**Stored records:**
************
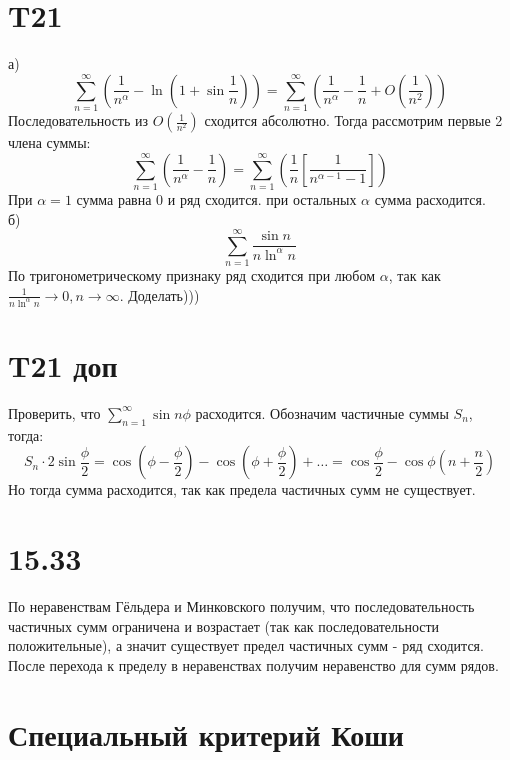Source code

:\documentclass[12pt]{article}
\begin{document}
\section{T21}
а)
\[
    \sum_{n=1}^{\infty} \left( \frac{1}{n^\alpha } - \ln (1 + \sin \frac{1}{n}) \right) = \sum_{n=1}^{\infty} \left( \frac{1}{n^\alpha} - \frac{1}{n} + O(\frac{1}{n^{2}}) \right) 
\]
Последовательность из $O(\frac{1}{n^2})$ сходится абсолютно. Тогда рассмотрим первые 2 члена суммы:
\[
    \sum_{n=1}^{\infty} \left( \frac{1}{n^\alpha } - \frac{1}{n} \right) = 
    \sum_{n=1}^{\infty} \left( \frac{1}{n} \left[\frac{1}{n^{\alpha-1} - 1}\right] \right) 
\] 
При $\alpha = 1$ сумма равна $0$ и ряд сходится.
при остальных $\alpha $ сумма расходится.
\\
б)
\[
    \sum_{n=1}^{\infty} \frac{\sin n}{n \ln^\alpha n}
\]
По тригонометрическому признаку ряд сходится при любом $\alpha$, так как $\frac{1}{n \ln ^\alpha n} \to 0, n \to \infty $. 
Доделать)))
\section{T21 доп}
Проверить, что $\sum_{n=1}^{\infty} \sin n\phi$ расходится.
Обозначим частичные суммы $S_n$, тогда: 
\[
    S_n \cdot 2\sin \frac{\phi}{2} = \cos \left( \phi - \frac{\phi}{2} \right)  
    - \cos \left( \phi + \frac{\phi}{2} \right) + \dots = \cos \frac{\phi}{2} - \cos  \phi \left( n + \frac{n}{2} \right) 
\]  
Но тогда сумма расходится, так как предела частичных сумм не существует.
\section{15.33}
По неравенствам Гёльдера и Минковского получим, что последовательность частичных сумм ограничена и возрастает (так как 
последовательности положительные), а значит существует предел частичных сумм - ряд сходится. После перехода к пределу в неравенствах получим неравенство для сумм рядов.
\section{Специальный критерий Коши}
\end{document}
************
**EXERCISE:** Of the lines in the data, report each one containing the string "section".

**EXPECTED OUTPUT:**
\section{T21}
\section{T21 доп}
\section{15.33}
\section{Специальный критерий Коши}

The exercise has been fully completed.